• **WORK TO BE COMPLETED**
Within the records below, filter for lines carrying the word "dashboard" and copy them.

[DATA SUPPLIED — start]

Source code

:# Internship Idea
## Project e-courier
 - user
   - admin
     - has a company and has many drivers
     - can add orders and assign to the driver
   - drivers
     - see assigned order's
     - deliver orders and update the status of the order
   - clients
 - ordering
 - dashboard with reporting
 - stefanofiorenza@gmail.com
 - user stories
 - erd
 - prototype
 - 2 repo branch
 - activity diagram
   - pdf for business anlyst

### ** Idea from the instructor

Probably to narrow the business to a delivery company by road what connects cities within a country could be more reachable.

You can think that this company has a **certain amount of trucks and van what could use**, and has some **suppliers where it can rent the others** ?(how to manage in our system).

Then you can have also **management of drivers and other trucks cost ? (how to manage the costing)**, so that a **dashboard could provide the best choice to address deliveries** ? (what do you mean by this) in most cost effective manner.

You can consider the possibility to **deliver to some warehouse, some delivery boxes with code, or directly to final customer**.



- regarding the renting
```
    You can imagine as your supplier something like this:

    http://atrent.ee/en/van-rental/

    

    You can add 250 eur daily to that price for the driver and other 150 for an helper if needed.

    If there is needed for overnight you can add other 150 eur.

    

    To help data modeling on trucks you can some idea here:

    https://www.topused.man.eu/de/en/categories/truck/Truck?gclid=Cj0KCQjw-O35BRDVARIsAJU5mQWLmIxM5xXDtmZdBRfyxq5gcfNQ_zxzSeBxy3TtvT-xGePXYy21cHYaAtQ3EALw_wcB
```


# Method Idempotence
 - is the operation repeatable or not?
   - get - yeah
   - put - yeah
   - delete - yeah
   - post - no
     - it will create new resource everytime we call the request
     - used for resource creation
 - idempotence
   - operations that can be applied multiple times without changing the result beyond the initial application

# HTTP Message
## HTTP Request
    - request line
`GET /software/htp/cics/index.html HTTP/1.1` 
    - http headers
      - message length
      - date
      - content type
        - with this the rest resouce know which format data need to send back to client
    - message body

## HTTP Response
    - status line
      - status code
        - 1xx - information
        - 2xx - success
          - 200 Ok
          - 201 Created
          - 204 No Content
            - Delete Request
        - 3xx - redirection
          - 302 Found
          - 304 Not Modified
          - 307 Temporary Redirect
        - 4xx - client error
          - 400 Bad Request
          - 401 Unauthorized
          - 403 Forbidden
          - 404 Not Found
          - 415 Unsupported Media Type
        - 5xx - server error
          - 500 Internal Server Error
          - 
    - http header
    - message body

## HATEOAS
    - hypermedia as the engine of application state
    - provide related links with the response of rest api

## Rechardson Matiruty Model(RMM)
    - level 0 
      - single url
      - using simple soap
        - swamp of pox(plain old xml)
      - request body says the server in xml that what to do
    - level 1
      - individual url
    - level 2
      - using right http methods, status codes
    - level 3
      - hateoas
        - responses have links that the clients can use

[DATA SUPPLIED — finish]

• **ANSWER TO THE EXERCISE**
 - dashboard with reporting
Then you can have also **management of drivers and other trucks cost ? (how to manage the costing)**, so that a **dashboard could provide the best choice to address deliveries** ? (what do you mean by this) in most cost effective manner.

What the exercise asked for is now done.